Keep the images out while you retype all of the data exactly.
--- Source material ---
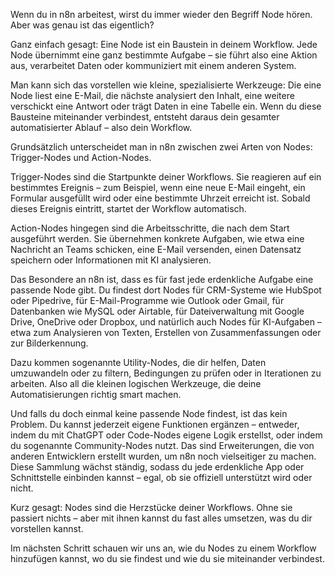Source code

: Wenn du in n8n arbeitest, wirst du immer wieder den Begriff Node hören.
Aber was genau ist das eigentlich?

Ganz einfach gesagt:
Eine Node ist ein Baustein in deinem Workflow.
Jede Node übernimmt eine ganz bestimmte Aufgabe – sie führt also eine Aktion aus, verarbeitet Daten oder kommuniziert mit einem anderen System.

Man kann sich das vorstellen wie kleine, spezialisierte Werkzeuge:
Die eine Node liest eine E-Mail, die nächste analysiert den Inhalt, eine weitere verschickt eine Antwort oder trägt Daten in eine Tabelle ein.
Wenn du diese Bausteine miteinander verbindest, entsteht daraus dein gesamter automatisierter Ablauf – also dein Workflow.

Grundsätzlich unterscheidet man in n8n zwischen zwei Arten von Nodes:
Trigger-Nodes und Action-Nodes.

Trigger-Nodes sind die Startpunkte deiner Workflows.
Sie reagieren auf ein bestimmtes Ereignis – zum Beispiel, wenn eine neue E-Mail eingeht, ein Formular ausgefüllt wird oder eine bestimmte Uhrzeit erreicht ist.
Sobald dieses Ereignis eintritt, startet der Workflow automatisch.

Action-Nodes hingegen sind die Arbeitsschritte, die nach dem Start ausgeführt werden.
Sie übernehmen konkrete Aufgaben, wie etwa eine Nachricht an Teams schicken, eine E-Mail versenden, einen Datensatz speichern oder Informationen mit KI analysieren.

Das Besondere an n8n ist, dass es für fast jede erdenkliche Aufgabe eine passende Node gibt.
Du findest dort Nodes für CRM-Systeme wie HubSpot oder Pipedrive,
für E-Mail-Programme wie Outlook oder Gmail,
für Datenbanken wie MySQL oder Airtable,
für Dateiverwaltung mit Google Drive, OneDrive oder Dropbox,
und natürlich auch Nodes für KI-Aufgaben – etwa zum Analysieren von Texten, Erstellen von Zusammenfassungen oder zur Bilderkennung.

Dazu kommen sogenannte Utility-Nodes, die dir helfen, Daten umzuwandeln oder zu filtern, Bedingungen zu prüfen oder in Iterationen zu arbeiten.
Also all die kleinen logischen Werkzeuge, die deine Automatisierungen richtig smart machen.

Und falls du doch einmal keine passende Node findest, ist das kein Problem.
Du kannst jederzeit eigene Funktionen ergänzen – entweder, indem du mit ChatGPT oder Code-Nodes eigene Logik erstellst, oder indem du sogenannte Community-Nodes nutzt.
Das sind Erweiterungen, die von anderen Entwicklern erstellt wurden, um n8n noch vielseitiger zu machen.
Diese Sammlung wächst ständig, sodass du jede erdenkliche App oder Schnittstelle einbinden kannst – egal, ob sie offiziell unterstützt wird oder nicht.

Kurz gesagt:
Nodes sind die Herzstücke deiner Workflows.
Ohne sie passiert nichts – aber mit ihnen kannst du fast alles umsetzen, was du dir vorstellen kannst.

Im nächsten Schritt schauen wir uns an, wie du Nodes zu einem Workflow hinzufügen kannst, wo du sie findest und wie du sie miteinander verbindest.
---
**Result of this exercise:**
Source code

: Wenn du in n8n arbeitest, wirst du immer wieder den Begriff Node hören.
Aber was genau ist das eigentlich?

Ganz einfach gesagt:
Eine Node ist ein Baustein in deinem Workflow.
Jede Node übernimmt eine ganz bestimmte Aufgabe – sie führt also eine Aktion aus, verarbeitet Daten oder kommuniziert mit einem anderen System.

Man kann sich das vorstellen wie kleine, spezialisierte Werkzeuge:
Die eine Node liest eine E-Mail, die nächste analysiert den Inhalt, eine weitere verschickt eine Antwort oder trägt Daten in eine Tabelle ein.
Wenn du diese Bausteine miteinander verbindest, entsteht daraus dein gesamter automatisierter Ablauf – also dein Workflow.

Grundsätzlich unterscheidet man in n8n zwischen zwei Arten von Nodes:
Trigger-Nodes und Action-Nodes.

Trigger-Nodes sind die Startpunkte deiner Workflows.
Sie reagieren auf ein bestimmtes Ereignis – zum Beispiel, wenn eine neue E-Mail eingeht, ein Formular ausgefüllt wird oder eine bestimmte Uhrzeit erreicht ist.
Sobald dieses Ereignis eintritt, startet der Workflow automatisch.

Action-Nodes hingegen sind die Arbeitsschritte, die nach dem Start ausgeführt werden.
Sie übernehmen konkrete Aufgaben, wie etwa eine Nachricht an Teams schicken, eine E-Mail versenden, einen Datensatz speichern oder Informationen mit KI analysieren.

Das Besondere an n8n ist, dass es für fast jede erdenkliche Aufgabe eine passende Node gibt.
Du findest dort Nodes für CRM-Systeme wie HubSpot oder Pipedrive,
für E-Mail-Programme wie Outlook oder Gmail,
für Datenbanken wie MySQL oder Airtable,
für Dateiverwaltung mit Google Drive, OneDrive oder Dropbox,
und natürlich auch Nodes für KI-Aufgaben – etwa zum Analysieren von Texten, Erstellen von Zusammenfassungen oder zur Bilderkennung.

Dazu kommen sogenannte Utility-Nodes, die dir helfen, Daten umzuwandeln oder zu filtern, Bedingungen zu prüfen oder in Iterationen zu arbeiten.
Also all die kleinen logischen Werkzeuge, die deine Automatisierungen richtig smart machen.

Und falls du doch einmal keine passende Node findest, ist das kein Problem.
Du kannst jederzeit eigene Funktionen ergänzen – entweder, indem du mit ChatGPT oder Code-Nodes eigene Logik erstellst, oder indem du sogenannte Community-Nodes nutzt.
Das sind Erweiterungen, die von anderen Entwicklern erstellt wurden, um n8n noch vielseitiger zu machen.
Diese Sammlung wächst ständig, sodass du jede erdenkliche App oder Schnittstelle einbinden kannst – egal, ob sie offiziell unterstützt wird oder nicht.

Kurz gesagt:
Nodes sind die Herzstücke deiner Workflows.
Ohne sie passiert nichts – aber mit ihnen kannst du fast alles umsetzen, was du dir vorstellen kannst.

Im nächsten Schritt schauen wir uns an, wie du Nodes zu einem Workflow hinzufügen kannst, wo du sie findest und wie du sie miteinander verbindest.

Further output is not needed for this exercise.